Abstract

Background : There is conflicting information whether sex modulates mortality following acute coronary syndromes (ACS). We investigated the relationships between sex, other clinical characteristics and 1-year mortality across the spectrum of ACS using a large database. Methods : Data from 6 ACS trials encompassing 1993 to 2006 were pooled. Of 81,010 patients, 21,409 (26%) were women. The ACS spectrum included 57,113 (24% women) STEMI, 13,376 (29% women) NSTEMI and 10,523 (39% women) unstable angina (UA). We compared 1-year mortality of women versus men in those surviving at least 30 days post ACS after multivariable adjustment using previously validated STEMI and NSTEMI/UA mortality models and coronary anatomy, Results : In the combined ACS population, women had higher unadjusted risk (HR 1.26, 95% CI 1.16 –1.36) compared with men.
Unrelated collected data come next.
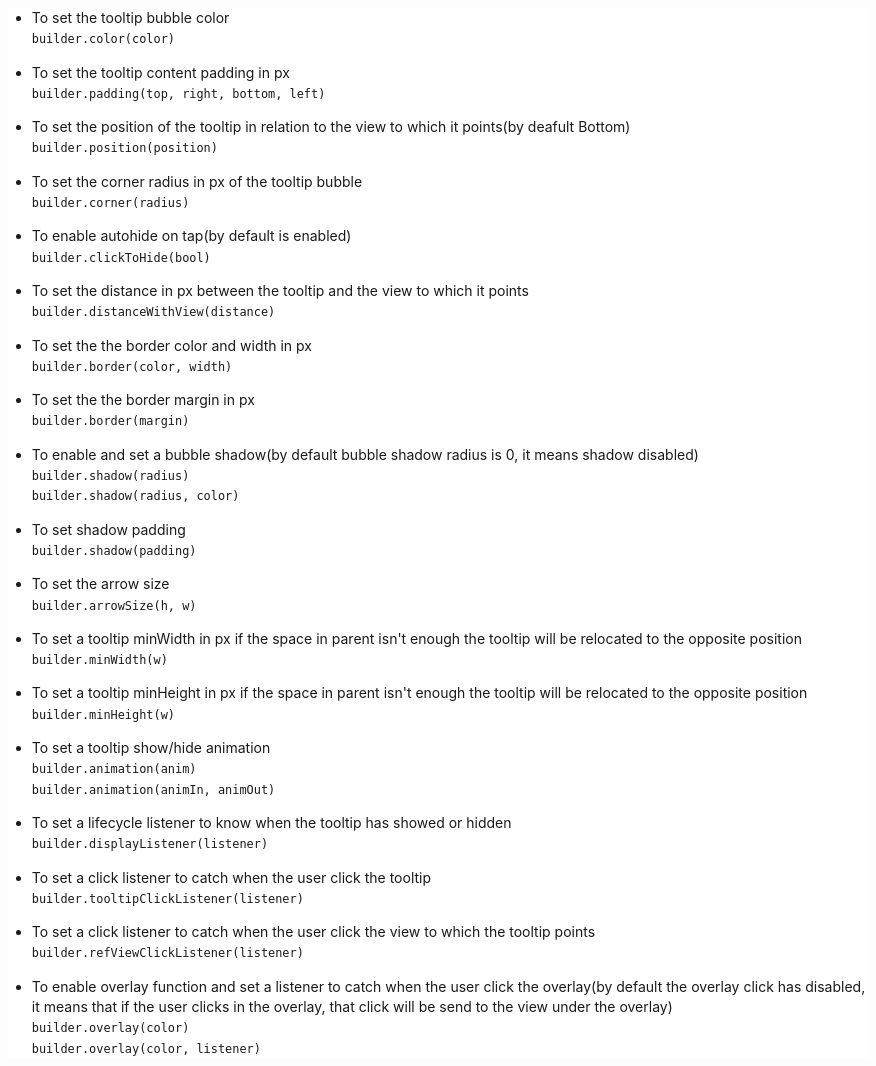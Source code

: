 * To set the tooltip bubble color  
`builder.color(color)`  

* To set the tooltip content padding in px  
`builder.padding(top, right, bottom, left)`  

* To set the position of the tooltip in relation to the view to which it points(by deafult Bottom)  
`builder.position(position)`  

* To set the corner radius in px of the tooltip bubble  
`builder.corner(radius)`  

* To enable autohide on tap(by default is enabled)  
`builder.clickToHide(bool)`  

* To set the distance in px between the tooltip and the view to which it points  
`builder.distanceWithView(distance)`  

* To set the the border color and width in px  
`builder.border(color, width)`  

* To set the the border margin in px  
`builder.border(margin)`  

* To enable and set a bubble shadow(by default bubble shadow radius is 0, it means shadow disabled)  
`builder.shadow(radius)`  
`builder.shadow(radius, color)`  

* To set shadow padding  
`builder.shadow(padding)`  

* To set the arrow size  
`builder.arrowSize(h, w)`  

* To set a tooltip minWidth in px if the space in parent isn't enough the tooltip will be relocated to the opposite position  
`builder.minWidth(w)`  

* To set a tooltip minHeight in px if the space in parent isn't enough the tooltip will be relocated to the opposite position  
`builder.minHeight(w)`  

* To set a tooltip show/hide animation  
`builder.animation(anim)`  
`builder.animation(animIn, animOut)`  

* To set a lifecycle listener to know when the tooltip has showed or hidden  
`builder.displayListener(listener)`  

* To set a click listener to catch when the user click the tooltip  
`builder.tooltipClickListener(listener)`  

* To set a click listener to catch when the user click the view to which the tooltip points  
`builder.refViewClickListener(listener)`  

* To enable overlay function and set a listener to catch when the user click the overlay(by default the overlay click has disabled, it means that if the user clicks in the overlay, that click will be send to the view under the overlay)  
`builder.overlay(color)`  
`builder.overlay(color, listener)`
A significant interaction between sex and type of ACS was detected (P<0.001). Women had an increased unadjusted 1-year mortality risk in STEMI (HR 1.43, 95% CI 1.30 –1.58) and NSTEMI (HR 1.17, 95% CI 0.98 –1.39) but a decreased risk in UA (HR 0.84, 95% CI 0.69 –1.02) compared with men. After adjustment for baseline characteristics (age, heart rate, systolic blood pressure, weight, race, Killip class, smoking status, and history of diabetes, heart failure, myocardial infarction or bypass surgery) women had a lower risk of 1-year mortality for each type of ACS (STEMI, HR 0.86, 95% CI 0.77– 0.96; NSTEMI, HR 0.81, 95% CI 0.67– 0.97; and UA, HR 0.65, 95% CI 0.53– 0.79). After further adjustment for in-hospital procedures and coronary anatomy, hazard ratios were unchanged and mortality at 1-year remained lower for women in all ACS types. Conclusions : Sex-based differences exist in unadjusted 1-year mortality following ACS and vary by type of clinical syndrome. Adjustment for baseline differences, in-hospital procedures and coronary anatomy reveal that women are actually at lower risk for 1-year mortality compared with men across the spectrum of ACS.